Rendered images with source text
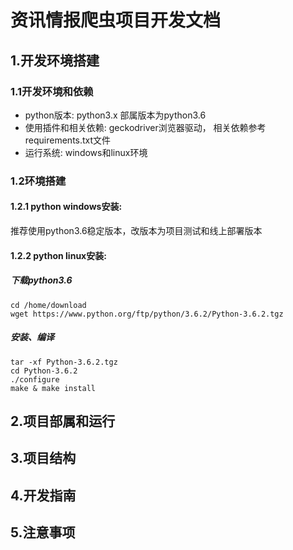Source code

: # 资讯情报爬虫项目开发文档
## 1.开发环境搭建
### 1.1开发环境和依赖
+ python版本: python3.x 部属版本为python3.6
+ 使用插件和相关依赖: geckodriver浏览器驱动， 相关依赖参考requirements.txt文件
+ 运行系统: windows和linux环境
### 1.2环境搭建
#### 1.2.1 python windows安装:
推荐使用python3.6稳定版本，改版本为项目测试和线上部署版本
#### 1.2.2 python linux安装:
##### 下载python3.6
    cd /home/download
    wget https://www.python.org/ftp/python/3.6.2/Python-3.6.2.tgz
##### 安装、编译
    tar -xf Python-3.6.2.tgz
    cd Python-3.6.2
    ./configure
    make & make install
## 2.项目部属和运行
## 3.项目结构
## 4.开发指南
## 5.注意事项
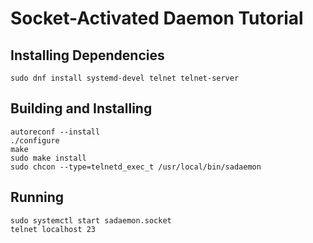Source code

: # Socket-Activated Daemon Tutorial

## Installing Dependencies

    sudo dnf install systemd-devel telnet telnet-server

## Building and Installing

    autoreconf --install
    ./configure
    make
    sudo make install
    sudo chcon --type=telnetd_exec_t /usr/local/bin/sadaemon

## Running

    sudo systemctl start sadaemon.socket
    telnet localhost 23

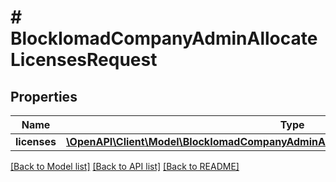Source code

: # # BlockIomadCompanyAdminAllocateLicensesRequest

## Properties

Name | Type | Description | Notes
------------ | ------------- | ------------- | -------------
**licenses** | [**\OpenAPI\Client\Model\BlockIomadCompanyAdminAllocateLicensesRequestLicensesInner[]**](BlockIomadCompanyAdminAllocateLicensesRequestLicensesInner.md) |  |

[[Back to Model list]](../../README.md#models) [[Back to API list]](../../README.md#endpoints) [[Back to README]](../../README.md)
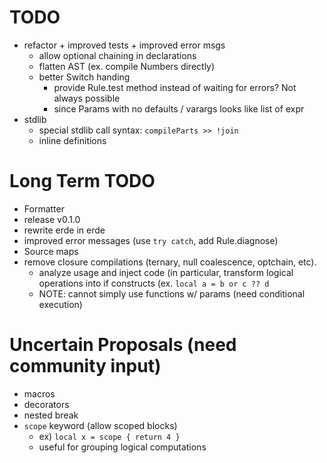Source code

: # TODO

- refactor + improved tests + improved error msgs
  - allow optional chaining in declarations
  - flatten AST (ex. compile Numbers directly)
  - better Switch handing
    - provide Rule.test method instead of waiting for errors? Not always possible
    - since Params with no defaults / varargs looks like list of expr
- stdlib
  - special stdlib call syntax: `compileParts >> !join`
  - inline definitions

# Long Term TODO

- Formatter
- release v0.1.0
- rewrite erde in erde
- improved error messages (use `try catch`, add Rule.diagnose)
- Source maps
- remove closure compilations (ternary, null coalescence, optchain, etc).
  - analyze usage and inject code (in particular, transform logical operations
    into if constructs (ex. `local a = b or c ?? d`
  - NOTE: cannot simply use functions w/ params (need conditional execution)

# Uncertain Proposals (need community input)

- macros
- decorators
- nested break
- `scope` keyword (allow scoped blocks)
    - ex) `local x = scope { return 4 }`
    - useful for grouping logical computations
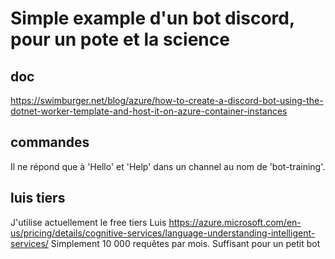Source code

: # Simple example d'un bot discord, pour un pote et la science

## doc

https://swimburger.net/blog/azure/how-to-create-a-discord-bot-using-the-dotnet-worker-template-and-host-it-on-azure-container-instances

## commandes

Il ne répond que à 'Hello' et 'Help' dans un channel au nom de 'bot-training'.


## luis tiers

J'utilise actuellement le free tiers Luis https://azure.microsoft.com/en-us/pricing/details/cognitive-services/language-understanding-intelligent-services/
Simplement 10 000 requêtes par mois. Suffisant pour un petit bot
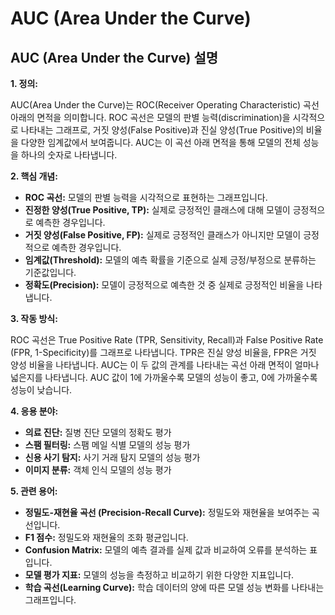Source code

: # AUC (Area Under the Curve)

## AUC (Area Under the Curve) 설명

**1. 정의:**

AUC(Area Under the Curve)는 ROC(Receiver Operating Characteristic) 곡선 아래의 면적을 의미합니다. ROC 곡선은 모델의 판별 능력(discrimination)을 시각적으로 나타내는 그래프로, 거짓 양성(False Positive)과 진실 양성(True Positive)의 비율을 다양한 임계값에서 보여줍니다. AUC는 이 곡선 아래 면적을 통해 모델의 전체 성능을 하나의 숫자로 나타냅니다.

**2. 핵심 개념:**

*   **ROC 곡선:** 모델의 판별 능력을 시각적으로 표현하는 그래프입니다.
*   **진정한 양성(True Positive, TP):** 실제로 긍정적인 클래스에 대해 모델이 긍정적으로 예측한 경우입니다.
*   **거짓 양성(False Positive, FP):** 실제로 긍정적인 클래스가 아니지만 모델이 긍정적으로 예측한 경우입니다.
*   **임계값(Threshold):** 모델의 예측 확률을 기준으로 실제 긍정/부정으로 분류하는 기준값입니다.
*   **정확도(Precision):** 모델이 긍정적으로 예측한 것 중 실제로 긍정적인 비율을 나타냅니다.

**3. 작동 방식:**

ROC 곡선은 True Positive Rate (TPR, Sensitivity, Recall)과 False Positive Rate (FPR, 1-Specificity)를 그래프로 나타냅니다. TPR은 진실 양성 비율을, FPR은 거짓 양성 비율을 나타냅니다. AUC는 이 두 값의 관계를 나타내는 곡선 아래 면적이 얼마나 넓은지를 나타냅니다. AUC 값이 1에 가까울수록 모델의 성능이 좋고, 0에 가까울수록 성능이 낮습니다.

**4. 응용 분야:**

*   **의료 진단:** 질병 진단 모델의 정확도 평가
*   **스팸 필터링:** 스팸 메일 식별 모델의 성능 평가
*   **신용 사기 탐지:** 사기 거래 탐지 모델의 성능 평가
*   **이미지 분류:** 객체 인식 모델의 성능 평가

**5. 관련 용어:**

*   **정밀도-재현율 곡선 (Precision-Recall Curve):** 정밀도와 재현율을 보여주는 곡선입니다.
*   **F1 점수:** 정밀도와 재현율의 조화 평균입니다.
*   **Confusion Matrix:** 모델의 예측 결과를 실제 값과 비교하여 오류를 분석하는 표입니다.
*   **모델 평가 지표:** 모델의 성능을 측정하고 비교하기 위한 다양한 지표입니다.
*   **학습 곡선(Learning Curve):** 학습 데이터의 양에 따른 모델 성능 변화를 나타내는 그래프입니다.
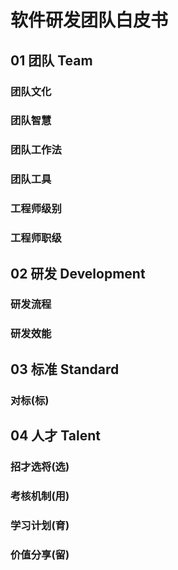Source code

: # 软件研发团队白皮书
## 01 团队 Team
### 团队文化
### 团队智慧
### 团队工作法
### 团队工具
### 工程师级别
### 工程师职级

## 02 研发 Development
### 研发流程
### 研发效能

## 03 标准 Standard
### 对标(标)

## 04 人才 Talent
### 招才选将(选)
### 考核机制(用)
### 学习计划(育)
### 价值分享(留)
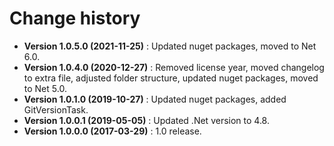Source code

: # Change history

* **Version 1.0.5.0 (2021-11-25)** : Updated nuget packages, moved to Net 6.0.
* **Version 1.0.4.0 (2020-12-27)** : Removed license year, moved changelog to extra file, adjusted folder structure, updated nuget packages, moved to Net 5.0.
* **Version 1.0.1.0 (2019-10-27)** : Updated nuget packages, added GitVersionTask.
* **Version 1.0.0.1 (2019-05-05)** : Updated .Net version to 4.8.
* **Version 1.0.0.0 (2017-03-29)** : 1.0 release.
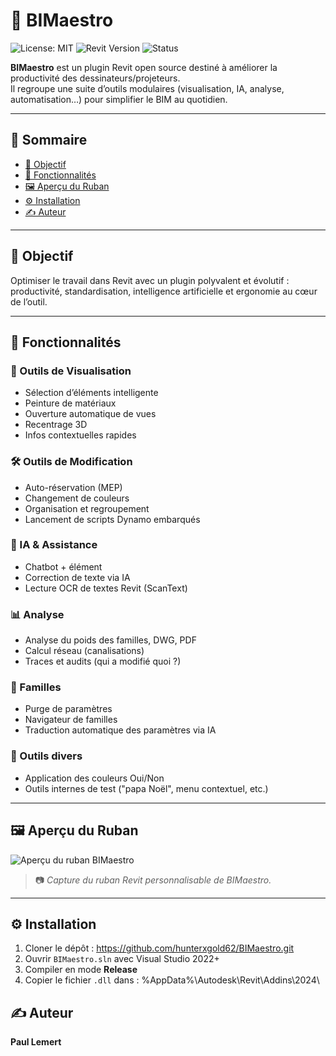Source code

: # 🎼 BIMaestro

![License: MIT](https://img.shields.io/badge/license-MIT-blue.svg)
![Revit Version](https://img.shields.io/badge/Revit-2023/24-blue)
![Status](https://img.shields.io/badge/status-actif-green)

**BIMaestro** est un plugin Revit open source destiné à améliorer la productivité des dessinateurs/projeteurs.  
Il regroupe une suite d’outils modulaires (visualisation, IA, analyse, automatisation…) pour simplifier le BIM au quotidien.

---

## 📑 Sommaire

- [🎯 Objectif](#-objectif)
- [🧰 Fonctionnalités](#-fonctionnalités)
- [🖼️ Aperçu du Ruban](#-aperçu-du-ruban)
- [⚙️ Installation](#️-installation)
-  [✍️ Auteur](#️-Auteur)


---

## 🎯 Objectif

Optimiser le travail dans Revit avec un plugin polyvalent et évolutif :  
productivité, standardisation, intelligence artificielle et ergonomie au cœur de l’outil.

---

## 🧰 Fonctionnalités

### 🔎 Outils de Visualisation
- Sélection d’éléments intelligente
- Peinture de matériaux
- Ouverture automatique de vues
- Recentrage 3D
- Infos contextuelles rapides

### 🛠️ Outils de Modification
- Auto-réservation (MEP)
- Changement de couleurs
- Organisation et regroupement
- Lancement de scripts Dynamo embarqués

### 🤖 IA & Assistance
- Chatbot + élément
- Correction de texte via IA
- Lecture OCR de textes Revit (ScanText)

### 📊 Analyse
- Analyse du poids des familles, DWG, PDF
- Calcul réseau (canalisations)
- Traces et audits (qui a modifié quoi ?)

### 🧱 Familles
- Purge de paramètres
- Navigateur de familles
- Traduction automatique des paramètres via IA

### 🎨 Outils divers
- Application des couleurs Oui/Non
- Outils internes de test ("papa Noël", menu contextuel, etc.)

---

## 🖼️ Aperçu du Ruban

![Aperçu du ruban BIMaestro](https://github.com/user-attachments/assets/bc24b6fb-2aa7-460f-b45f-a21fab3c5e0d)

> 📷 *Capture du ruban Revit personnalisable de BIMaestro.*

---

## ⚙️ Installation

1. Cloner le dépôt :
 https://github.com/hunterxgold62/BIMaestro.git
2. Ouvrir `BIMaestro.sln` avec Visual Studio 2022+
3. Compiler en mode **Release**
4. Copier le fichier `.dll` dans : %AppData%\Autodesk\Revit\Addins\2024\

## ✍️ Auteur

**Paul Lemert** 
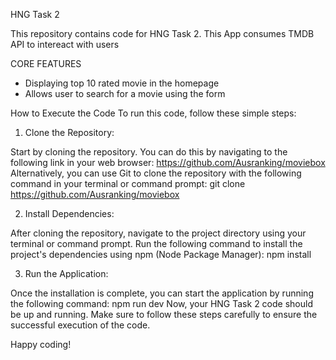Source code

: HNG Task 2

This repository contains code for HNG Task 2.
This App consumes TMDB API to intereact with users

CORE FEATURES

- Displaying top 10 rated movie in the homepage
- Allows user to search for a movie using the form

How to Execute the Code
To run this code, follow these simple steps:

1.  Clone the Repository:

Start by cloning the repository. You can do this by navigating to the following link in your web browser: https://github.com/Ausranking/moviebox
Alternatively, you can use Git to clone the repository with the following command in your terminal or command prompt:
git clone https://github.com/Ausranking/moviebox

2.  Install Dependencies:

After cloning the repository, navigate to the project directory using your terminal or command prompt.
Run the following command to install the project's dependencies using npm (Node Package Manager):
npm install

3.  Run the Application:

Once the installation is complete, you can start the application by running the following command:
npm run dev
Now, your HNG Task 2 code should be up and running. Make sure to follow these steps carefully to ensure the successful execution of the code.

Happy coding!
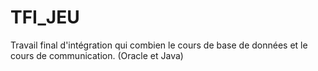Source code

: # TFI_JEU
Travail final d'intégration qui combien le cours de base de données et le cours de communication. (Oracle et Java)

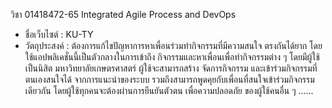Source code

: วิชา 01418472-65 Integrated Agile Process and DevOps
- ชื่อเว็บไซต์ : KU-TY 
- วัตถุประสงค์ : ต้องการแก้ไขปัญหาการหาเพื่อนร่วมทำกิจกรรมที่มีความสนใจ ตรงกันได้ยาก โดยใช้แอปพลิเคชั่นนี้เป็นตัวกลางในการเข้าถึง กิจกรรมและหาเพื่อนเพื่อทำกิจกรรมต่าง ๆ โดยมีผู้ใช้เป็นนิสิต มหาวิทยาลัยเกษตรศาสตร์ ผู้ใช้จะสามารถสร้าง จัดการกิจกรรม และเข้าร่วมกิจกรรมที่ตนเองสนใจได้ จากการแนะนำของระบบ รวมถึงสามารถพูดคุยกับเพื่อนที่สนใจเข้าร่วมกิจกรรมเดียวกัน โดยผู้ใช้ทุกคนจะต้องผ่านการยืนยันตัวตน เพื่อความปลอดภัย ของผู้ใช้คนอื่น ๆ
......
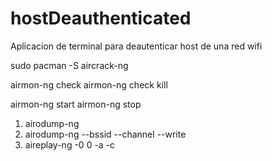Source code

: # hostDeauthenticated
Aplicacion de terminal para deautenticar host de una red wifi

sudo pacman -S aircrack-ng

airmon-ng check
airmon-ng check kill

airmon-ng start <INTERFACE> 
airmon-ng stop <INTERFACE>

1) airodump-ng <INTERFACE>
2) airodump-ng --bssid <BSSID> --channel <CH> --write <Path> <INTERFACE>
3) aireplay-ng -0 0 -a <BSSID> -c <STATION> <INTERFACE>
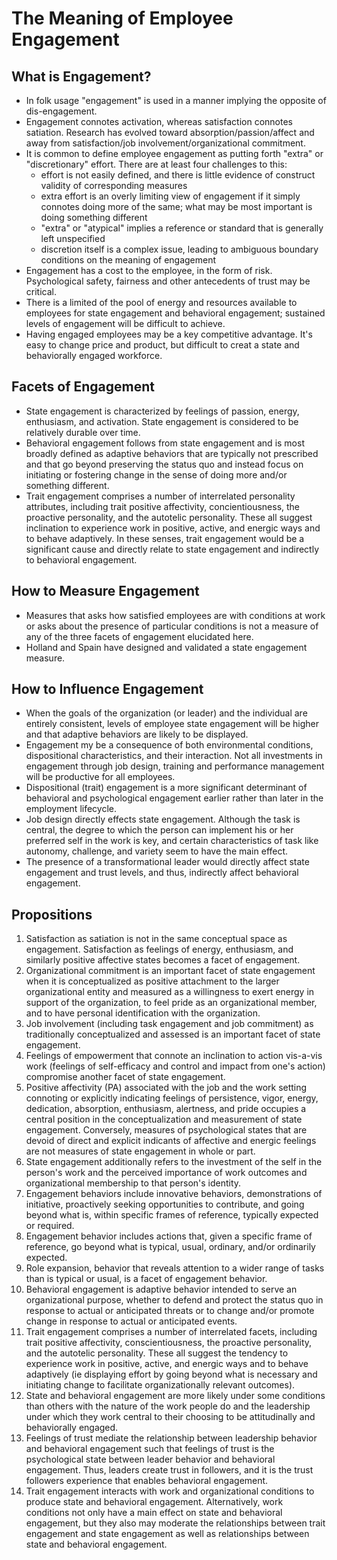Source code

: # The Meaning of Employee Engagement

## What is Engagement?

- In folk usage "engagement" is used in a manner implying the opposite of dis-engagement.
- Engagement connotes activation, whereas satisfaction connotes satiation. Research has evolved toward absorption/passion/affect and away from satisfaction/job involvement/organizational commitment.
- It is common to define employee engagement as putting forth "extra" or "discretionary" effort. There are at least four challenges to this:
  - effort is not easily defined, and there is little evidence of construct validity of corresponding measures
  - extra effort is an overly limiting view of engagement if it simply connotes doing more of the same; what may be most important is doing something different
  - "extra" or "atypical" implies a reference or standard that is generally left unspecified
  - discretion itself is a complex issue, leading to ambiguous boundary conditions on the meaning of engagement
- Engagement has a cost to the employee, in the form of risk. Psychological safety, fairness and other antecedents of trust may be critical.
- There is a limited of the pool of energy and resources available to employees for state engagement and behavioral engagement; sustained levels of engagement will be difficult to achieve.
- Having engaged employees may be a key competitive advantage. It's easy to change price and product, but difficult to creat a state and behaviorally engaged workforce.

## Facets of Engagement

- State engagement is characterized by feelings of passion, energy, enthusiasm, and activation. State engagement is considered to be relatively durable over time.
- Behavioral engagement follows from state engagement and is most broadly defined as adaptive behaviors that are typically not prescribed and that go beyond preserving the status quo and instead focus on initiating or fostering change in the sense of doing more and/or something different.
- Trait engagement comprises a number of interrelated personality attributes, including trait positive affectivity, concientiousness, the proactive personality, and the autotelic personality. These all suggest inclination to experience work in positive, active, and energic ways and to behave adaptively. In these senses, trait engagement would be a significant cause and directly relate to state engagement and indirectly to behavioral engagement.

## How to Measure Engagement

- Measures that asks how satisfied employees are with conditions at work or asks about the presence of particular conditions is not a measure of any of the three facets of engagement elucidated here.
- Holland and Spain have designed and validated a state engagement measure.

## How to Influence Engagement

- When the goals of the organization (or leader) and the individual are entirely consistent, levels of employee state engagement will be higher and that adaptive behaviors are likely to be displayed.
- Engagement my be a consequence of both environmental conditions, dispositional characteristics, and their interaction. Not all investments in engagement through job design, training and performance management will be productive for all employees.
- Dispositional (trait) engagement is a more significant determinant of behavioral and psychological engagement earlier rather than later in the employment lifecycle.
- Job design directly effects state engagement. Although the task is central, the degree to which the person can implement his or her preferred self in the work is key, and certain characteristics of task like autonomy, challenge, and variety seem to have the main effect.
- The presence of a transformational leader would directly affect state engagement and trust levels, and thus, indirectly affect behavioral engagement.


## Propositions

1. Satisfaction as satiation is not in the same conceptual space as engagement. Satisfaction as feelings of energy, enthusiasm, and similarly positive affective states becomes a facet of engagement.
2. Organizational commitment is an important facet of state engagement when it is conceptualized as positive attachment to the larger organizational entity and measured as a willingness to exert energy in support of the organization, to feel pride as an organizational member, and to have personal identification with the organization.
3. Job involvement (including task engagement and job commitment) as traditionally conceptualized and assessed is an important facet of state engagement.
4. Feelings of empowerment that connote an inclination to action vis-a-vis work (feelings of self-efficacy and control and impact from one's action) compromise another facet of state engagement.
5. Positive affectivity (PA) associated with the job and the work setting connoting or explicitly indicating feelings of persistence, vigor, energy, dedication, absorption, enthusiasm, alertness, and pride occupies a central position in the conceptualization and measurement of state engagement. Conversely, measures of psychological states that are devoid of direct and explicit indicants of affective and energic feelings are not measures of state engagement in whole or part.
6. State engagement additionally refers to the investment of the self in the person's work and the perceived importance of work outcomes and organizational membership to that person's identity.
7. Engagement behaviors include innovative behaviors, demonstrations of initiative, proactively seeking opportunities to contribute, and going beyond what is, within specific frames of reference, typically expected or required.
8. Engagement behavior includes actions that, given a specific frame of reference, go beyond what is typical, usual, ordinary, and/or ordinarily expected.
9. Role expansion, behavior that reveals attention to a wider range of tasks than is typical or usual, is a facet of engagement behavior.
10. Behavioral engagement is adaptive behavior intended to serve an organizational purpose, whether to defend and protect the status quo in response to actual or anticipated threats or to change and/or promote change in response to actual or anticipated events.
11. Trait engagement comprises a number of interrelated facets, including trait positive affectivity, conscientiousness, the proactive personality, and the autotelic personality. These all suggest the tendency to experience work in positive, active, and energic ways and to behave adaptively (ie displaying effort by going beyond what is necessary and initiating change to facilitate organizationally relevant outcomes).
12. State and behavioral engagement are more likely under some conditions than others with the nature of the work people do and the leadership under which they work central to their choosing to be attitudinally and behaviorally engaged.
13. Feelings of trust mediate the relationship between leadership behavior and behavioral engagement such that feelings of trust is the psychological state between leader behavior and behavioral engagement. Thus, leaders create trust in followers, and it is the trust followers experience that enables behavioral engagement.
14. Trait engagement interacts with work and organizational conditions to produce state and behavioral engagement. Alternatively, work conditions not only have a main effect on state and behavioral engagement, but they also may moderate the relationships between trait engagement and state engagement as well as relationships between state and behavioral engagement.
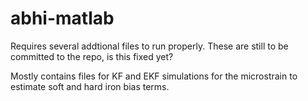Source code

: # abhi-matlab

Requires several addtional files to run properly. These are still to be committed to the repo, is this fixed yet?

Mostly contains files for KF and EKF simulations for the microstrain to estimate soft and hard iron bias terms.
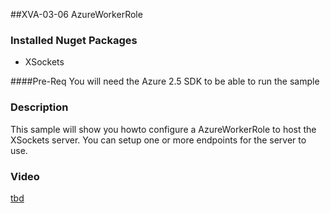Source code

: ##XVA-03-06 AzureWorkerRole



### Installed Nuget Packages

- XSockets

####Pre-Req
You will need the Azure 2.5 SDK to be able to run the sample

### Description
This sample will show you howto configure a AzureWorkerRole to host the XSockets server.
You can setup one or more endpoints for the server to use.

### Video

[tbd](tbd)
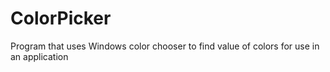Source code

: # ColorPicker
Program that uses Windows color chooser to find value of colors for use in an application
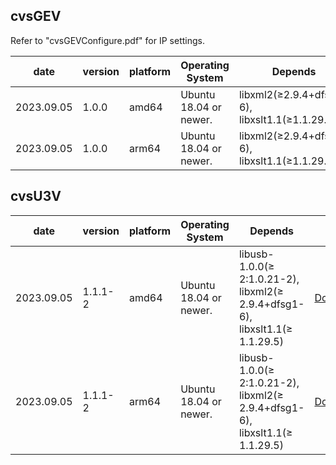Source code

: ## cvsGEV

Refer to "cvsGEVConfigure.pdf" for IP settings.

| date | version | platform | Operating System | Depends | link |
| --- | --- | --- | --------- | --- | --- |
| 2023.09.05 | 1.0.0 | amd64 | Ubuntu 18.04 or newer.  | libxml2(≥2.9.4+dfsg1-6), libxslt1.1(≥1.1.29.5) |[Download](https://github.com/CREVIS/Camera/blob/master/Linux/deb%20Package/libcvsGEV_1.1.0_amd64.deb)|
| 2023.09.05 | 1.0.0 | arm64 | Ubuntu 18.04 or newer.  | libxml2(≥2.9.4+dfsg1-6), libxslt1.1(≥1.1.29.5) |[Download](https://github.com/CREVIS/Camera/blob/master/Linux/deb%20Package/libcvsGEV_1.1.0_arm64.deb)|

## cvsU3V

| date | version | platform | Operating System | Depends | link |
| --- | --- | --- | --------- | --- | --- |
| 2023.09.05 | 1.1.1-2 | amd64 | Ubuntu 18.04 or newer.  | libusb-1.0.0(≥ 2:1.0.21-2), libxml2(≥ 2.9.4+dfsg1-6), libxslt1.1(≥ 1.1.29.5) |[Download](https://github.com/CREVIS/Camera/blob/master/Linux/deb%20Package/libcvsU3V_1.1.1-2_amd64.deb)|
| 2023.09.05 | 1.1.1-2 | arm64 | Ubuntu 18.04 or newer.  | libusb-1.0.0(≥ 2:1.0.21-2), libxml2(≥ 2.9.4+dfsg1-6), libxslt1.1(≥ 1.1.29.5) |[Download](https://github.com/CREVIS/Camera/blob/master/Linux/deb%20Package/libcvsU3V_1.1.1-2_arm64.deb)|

_Problem to work on_
Say how many lines in the entries contain the string "Ubuntu", and say nothing else.

_Result of the task_
4